Review: THE SENTINEL, by Lee Child and Andrew Child

“It is close to midnight on a Saturday night when Jack Reacher gets off a bus at the Greyhound station in Nashville. Reacher is in no hurry. He has no appointments to keep. No people to see. No scores to settle. Not yet anyway. But in the early morning hours, under particular circumstances, a familiar thought will be snaking through his sharp, instinctual lizard brain: A voice in his head telling him to walk away. Of course, this wouldn’t be the first time he listened to his gut instead. Meanwhile, seventy-five miles south and west of Music City is a sleepy little town where a recently-fired guy nurses a grudge that will fester into fury–and a desire for payback. But who is watching him, standing guard over a long-buried secret, ready to strike before it can be revealed? If you don’t have a sense of the danger you’re in, then it’s best to have Reacher”–

There are basically two Jack Reacher plots; one where he gets roped in to addressing a major national security threat, and one where he accidentally stumbles into someone’s evil scheme. I like the first kind much better, because it makes more sense. I dislike the second kind because the suspension of disbelief in which you have to engage is like dangling the Chrysler Building into the Grand Canyon with a fly rod and thirty-pound monofilament fishing line. Can’t be done.

THE SENTINEL is a bit of a hybrid of these two styles, but it relies on Reacher being in a small Tennessee town in the exact same instant that the evil schemers are forcing an innocent man into a car. If Reacher is ten minutes early or late, or is in Key West or Seattle, he never sees this happen and the story doesn’t happen. This isn’t quite as ridiculous as him spotting the evil scheme from a moving train, but it’s close.
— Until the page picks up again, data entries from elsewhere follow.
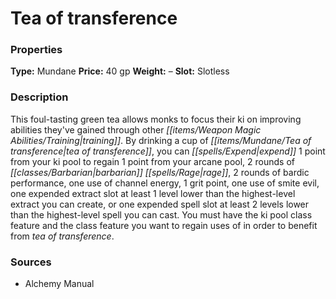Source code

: ﻿---
Title: "Tea of transference"
Type: "Mundane"
Price: "40 gp"
Weight: "–"
Slot: "Slotless"
Description: |
  "This foul-tasting green tea allows monks to focus their ki on improving abilities they've gained through other training. By drinking a cup of tea of transference, you can expend 1 point from your ki pool to regain 1 point from your arcane pool, 2 rounds of barbarian rage, 2 rounds of bardic performance, one use of channel energy, 1 grit point, one use of smite evil, one expended extract slot at least 1 level lower than the highest-level extract you can create, or one expended spell slot at least 2 levels lower than the highest-level spell you can cast. You must have the ki pool class feature and the class feature you want to regain uses of in order to benefit from tea of transference."
Sources: "['Alchemy Manual']"
---

# Tea of transference

### Properties

**Type:** Mundane **Price:** 40 gp **Weight:** – **Slot:** Slotless

### Description

This foul-tasting green tea allows monks to focus their ki on improving abilities they've gained through other _[[items/Weapon Magic Abilities/Training|training]]_. By drinking a cup of _[[items/Mundane/Tea of transference|tea of transference]]_, you can _[[spells/Expend|expend]]_ 1 point from your ki pool to regain 1 point from your arcane pool, 2 rounds of _[[classes/Barbarian|barbarian]]_ _[[spells/Rage|rage]]_, 2 rounds of bardic performance, one use of channel energy, 1 grit point, one use of smite evil, one expended extract slot at least 1 level lower than the highest-level extract you can create, or one expended spell slot at least 2 levels lower than the highest-level spell you can cast. You must have the ki pool class feature and the class feature you want to regain uses of in order to benefit from _tea of transference_.

### Sources

* Alchemy Manual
The main problem with the second-order Reacher stories is that the evil schemers aren’t up to his fighting weight. This kind of book puts Reacher up against small-time laundromat owners or yuppie lodging entrepreneurs. Reacher tears through mooks like this as though they were made of wet cardboard.

Here, the evil schemers are a little more adept, but not much, and even though it’s a pleasure to see Reacher prevail, he’s not really being tested here.

The Andrew Child version of Reacher has him being a little more of a motormouth than usual, but other than that there’s no discernible loss of quality in the story. THE SENTINEL is a perfectly cromulent second-rank Reacher novel, if that’s what you’re looking for, that’s what you’ll get.